Let \((N,h)\) be a closed, simply connected, \(4\)-dimensional Einstein manifold. Normalize the metric such that \(\text{ Ric}_h = 3h\), and assume that there exists a semi-free isometric \(S^1\)-action on \((N,h)\) such that \((N\setminus F, h)\) is equivariantly isometric to \((U \times S^1, g + u^2d\theta^2)\) with its standard \(S^1\)-action, where \(F\) is the fixed point set of the action, \((U,g)\) is a \(3\)-dimensional Riemannian manifold, \((S^1,d\theta^2)\) is the circle of radius one, and \(u\) is a smooth positive function on \(U\).
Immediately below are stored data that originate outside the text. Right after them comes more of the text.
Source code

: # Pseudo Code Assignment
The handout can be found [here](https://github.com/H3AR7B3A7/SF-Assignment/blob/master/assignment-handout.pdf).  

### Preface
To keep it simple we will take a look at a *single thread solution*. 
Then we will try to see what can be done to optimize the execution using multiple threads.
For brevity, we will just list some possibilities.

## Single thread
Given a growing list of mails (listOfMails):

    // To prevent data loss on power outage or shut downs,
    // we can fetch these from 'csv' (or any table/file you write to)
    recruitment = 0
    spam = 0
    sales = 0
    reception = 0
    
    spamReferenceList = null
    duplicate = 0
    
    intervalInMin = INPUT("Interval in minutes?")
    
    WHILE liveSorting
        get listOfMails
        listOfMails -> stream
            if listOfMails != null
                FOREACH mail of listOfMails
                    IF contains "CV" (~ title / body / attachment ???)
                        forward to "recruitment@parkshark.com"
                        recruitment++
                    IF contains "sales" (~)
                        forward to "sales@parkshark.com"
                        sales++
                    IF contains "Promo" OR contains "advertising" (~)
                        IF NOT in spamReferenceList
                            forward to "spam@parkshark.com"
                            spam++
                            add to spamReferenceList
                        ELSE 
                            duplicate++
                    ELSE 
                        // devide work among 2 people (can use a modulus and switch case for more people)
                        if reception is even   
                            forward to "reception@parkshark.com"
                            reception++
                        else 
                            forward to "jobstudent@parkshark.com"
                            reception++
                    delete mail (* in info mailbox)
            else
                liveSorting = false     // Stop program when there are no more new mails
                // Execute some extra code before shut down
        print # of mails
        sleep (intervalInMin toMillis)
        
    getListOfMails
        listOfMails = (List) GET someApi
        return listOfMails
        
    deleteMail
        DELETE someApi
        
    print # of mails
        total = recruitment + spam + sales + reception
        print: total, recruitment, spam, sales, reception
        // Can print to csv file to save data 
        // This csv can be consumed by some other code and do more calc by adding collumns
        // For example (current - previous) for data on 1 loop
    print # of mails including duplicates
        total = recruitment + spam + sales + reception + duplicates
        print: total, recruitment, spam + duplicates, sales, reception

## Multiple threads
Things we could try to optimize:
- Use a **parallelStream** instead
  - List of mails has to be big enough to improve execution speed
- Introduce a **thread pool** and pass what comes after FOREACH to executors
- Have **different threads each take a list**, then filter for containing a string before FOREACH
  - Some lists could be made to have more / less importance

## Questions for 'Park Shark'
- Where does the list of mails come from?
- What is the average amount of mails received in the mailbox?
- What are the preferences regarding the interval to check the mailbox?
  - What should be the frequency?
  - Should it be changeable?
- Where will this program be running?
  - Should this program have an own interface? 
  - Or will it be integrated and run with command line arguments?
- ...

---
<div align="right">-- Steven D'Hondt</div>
The author proves that \(F\) consists of totally geodesic \(2\)-dimensional spheres with Gaussian curvature \(K \geq 1\). Moreover, if \(K = 1\) on \(F\), then \((N,h)\) is isometric to the \(4\)-dimensional sphere with constant sectional curvature one. If \(K \leq 3\) on \(F\) and \(F\) has more than one component, then \((N,h)\) is isometric to the Riemannian product of two \(2\)-dimensional spheres with constant Gaussian curvature \(3\). The proof uses the Bochner-Weitzenböck formula for one-forms and the theory of minimal surfaces in \(3\)-manifolds.